### Instructions for the task
Strip out the pictures and output each remaining line of the data word for word.

........

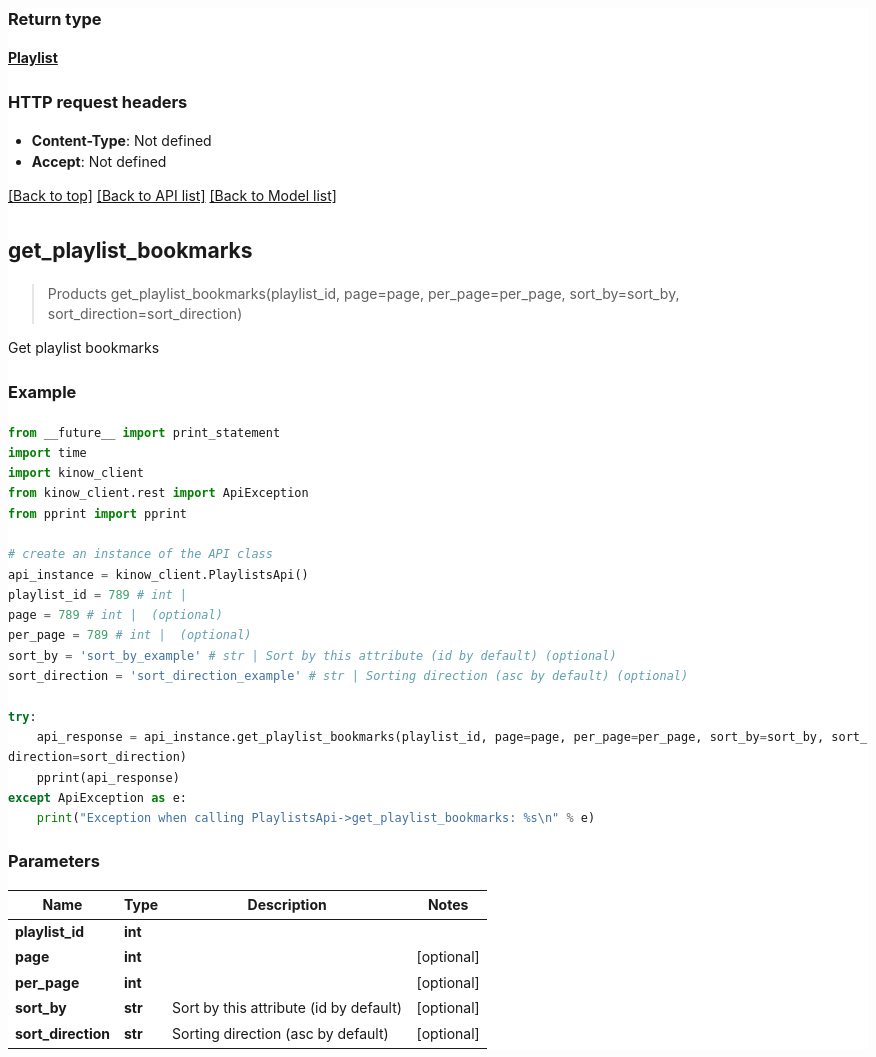 ### Return type

[**Playlist**](#Playlist)

### HTTP request headers

 - **Content-Type**: Not defined
 - **Accept**: Not defined

[[Back to top]](#) [[Back to API list]](#documentation-for-api-endpoints) [[Back to Model list]](#documentation-for-models)

## **get_playlist_bookmarks**
> Products get_playlist_bookmarks(playlist_id, page=page, per_page=per_page, sort_by=sort_by, sort_direction=sort_direction)



Get playlist bookmarks

### Example 
```python
from __future__ import print_statement
import time
import kinow_client
from kinow_client.rest import ApiException
from pprint import pprint

# create an instance of the API class
api_instance = kinow_client.PlaylistsApi()
playlist_id = 789 # int | 
page = 789 # int |  (optional)
per_page = 789 # int |  (optional)
sort_by = 'sort_by_example' # str | Sort by this attribute (id by default) (optional)
sort_direction = 'sort_direction_example' # str | Sorting direction (asc by default) (optional)

try: 
    api_response = api_instance.get_playlist_bookmarks(playlist_id, page=page, per_page=per_page, sort_by=sort_by, sort_direction=sort_direction)
    pprint(api_response)
except ApiException as e:
    print("Exception when calling PlaylistsApi->get_playlist_bookmarks: %s\n" % e)
```

### Parameters

Name | Type | Description  | Notes
------------- | ------------- | ------------- | -------------
 **playlist_id** | **int**|  | 
 **page** | **int**|  | [optional] 
 **per_page** | **int**|  | [optional] 
 **sort_by** | **str**| Sort by this attribute (id by default) | [optional] 
 **sort_direction** | **str**| Sorting direction (asc by default) | [optional]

........

### Task result
 ### Return type

[**Playlist**](#Playlist)

### HTTP request headers

 - **Content-Type**: Not defined
 - **Accept**: Not defined

[[Back to top]](#) [[Back to API list]](#documentation-for-api-endpoints) [[Back to Model list]](#documentation-for-models)

## **get_playlist_bookmarks**
> Products get_playlist_bookmarks(playlist_id, page=page, per_page=per_page, sort_by=sort_by, sort_direction=sort_direction)



Get playlist bookmarks

### Example 
```python
from __future__ import print_statement
import time
import kinow_client
from kinow_client.rest import ApiException
from pprint import pprint

# create an instance of the API class
api_instance = kinow_client.PlaylistsApi()
playlist_id = 789 # int | 
page = 789 # int |  (optional)
per_page = 789 # int |  (optional)
sort_by = 'sort_by_example' # str | Sort by this attribute (id by default) (optional)
sort_direction = 'sort_direction_example' # str | Sorting direction (asc by default) (optional)

try: 
    api_response = api_instance.get_playlist_bookmarks(playlist_id, page=page, per_page=per_page, sort_by=sort_by, sort_direction=sort_direction)
    pprint(api_response)
except ApiException as e:
    print("Exception when calling PlaylistsApi->get_playlist_bookmarks: %s\n" % e)
```

### Parameters

Name | Type | Description  | Notes
------------- | ------------- | ------------- | -------------
 **playlist_id** | **int**|  | 
 **page** | **int**|  | [optional] 
 **per_page** | **int**|  | [optional] 
 **sort_by** | **str**| Sort by this attribute (id by default) | [optional] 
 **sort_direction** | **str**| Sorting direction (asc by default) | [optional]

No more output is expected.